Records from a data collection:
________________

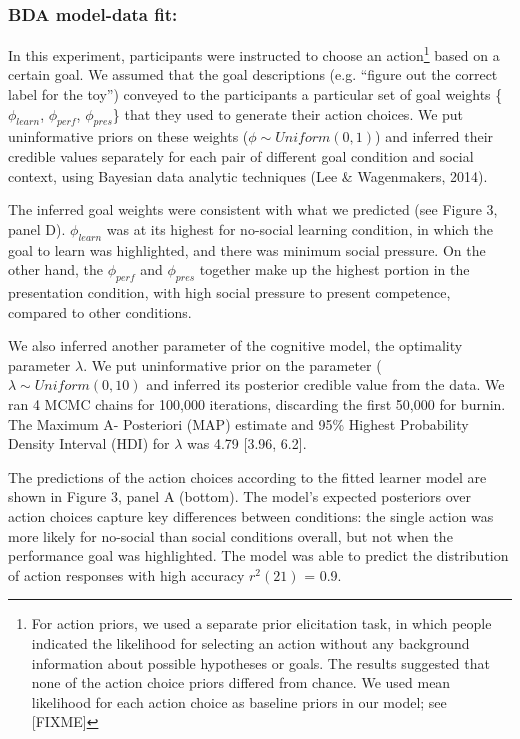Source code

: \documentclass[10pt, letterpaper]{article}
\begin{document}
\subsubsection{BDA model-data fit:}\label{bda-model-data-fit}

In this experiment, participants were instructed to choose an
action\footnote{For action priors, we used a separate prior elicitation task, in which people indicated the likelihood for selecting an action without any background information about possible hypotheses or goals. The results suggested that none of the action choice priors differed from chance. We used mean likelihood for each action choice as baseline priors in our model; see [FIXME]}
based on a certain goal. We assumed that the goal descriptions (e.g.
``figure out the correct label for the toy'') conveyed to the
participants a particular set of goal weights \{\(\phi_{learn}\),
\(\phi_{perf}\), \(\phi_{pres}\)\} that they used to generate their
action choices. We put uninformative priors on these weights
(\(\phi \sim Uniform(0,1)\)) and inferred their credible values
separately for each pair of different goal condition and social context,
using Bayesian data analytic techniques (Lee \& Wagenmakers, 2014).

The inferred goal weights were consistent with what we predicted (see
Figure 3, panel D). \(\phi_{learn}\) was at its highest for no-social
learning condition, in which the goal to learn was highlighted, and
there was minimum social pressure. On the other hand, the
\(\phi_{perf}\) and \(\phi_{pres}\) together make up the highest portion
in the presentation condition, with high social pressure to present
competence, compared to other conditions.

We also inferred another parameter of the cognitive model, the
optimality parameter \(\lambda\). We put uninformative prior on the
parameter (\(\lambda \sim Uniform(0,10)\) and inferred its posterior
credible value from the data. We ran 4 MCMC chains for 100,000
iterations, discarding the first 50,000 for burnin. The Maximum A-
Posteriori (MAP) estimate and 95\% Highest Probability Density Interval
(HDI) for \(\lambda\) was 4.79 {[}3.96, 6.2{]}.

The predictions of the action choices according to the fitted learner
model are shown in Figure 3, panel A (bottom). The model's expected
posteriors over action choices capture key differences between
conditions: the single action was more likely for no-social than social
conditions overall, but not when the performance goal was highlighted.
The model was able to predict the distribution of action responses with
high accuracy \(r^2(21)\) = 0.9.
\end{document}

________________

Give the entries again without a single change, but with no pictures.

Source code

: \documentclass[10pt, letterpaper]{article}
\begin{document}
\subsubsection{BDA model-data fit:}\label{bda-model-data-fit}

In this experiment, participants were instructed to choose an
action\footnote{For action priors, we used a separate prior elicitation task, in which people indicated the likelihood for selecting an action without any background information about possible hypotheses or goals. The results suggested that none of the action choice priors differed from chance. We used mean likelihood for each action choice as baseline priors in our model; see [FIXME]}
based on a certain goal. We assumed that the goal descriptions (e.g.
``figure out the correct label for the toy'') conveyed to the
participants a particular set of goal weights \{\(\phi_{learn}\),
\(\phi_{perf}\), \(\phi_{pres}\)\} that they used to generate their
action choices. We put uninformative priors on these weights
(\(\phi \sim Uniform(0,1)\)) and inferred their credible values
separately for each pair of different goal condition and social context,
using Bayesian data analytic techniques (Lee \& Wagenmakers, 2014).

The inferred goal weights were consistent with what we predicted (see
Figure 3, panel D). \(\phi_{learn}\) was at its highest for no-social
learning condition, in which the goal to learn was highlighted, and
there was minimum social pressure. On the other hand, the
\(\phi_{perf}\) and \(\phi_{pres}\) together make up the highest portion
in the presentation condition, with high social pressure to present
competence, compared to other conditions.

We also inferred another parameter of the cognitive model, the
optimality parameter \(\lambda\). We put uninformative prior on the
parameter (\(\lambda \sim Uniform(0,10)\) and inferred its posterior
credible value from the data. We ran 4 MCMC chains for 100,000
iterations, discarding the first 50,000 for burnin. The Maximum A-
Posteriori (MAP) estimate and 95\% Highest Probability Density Interval
(HDI) for \(\lambda\) was 4.79 {[}3.96, 6.2{]}.

The predictions of the action choices according to the fitted learner
model are shown in Figure 3, panel A (bottom). The model's expected
posteriors over action choices capture key differences between
conditions: the single action was more likely for no-social than social
conditions overall, but not when the performance goal was highlighted.
The model was able to predict the distribution of action responses with
high accuracy \(r^2(21)\) = 0.9.
\end{document}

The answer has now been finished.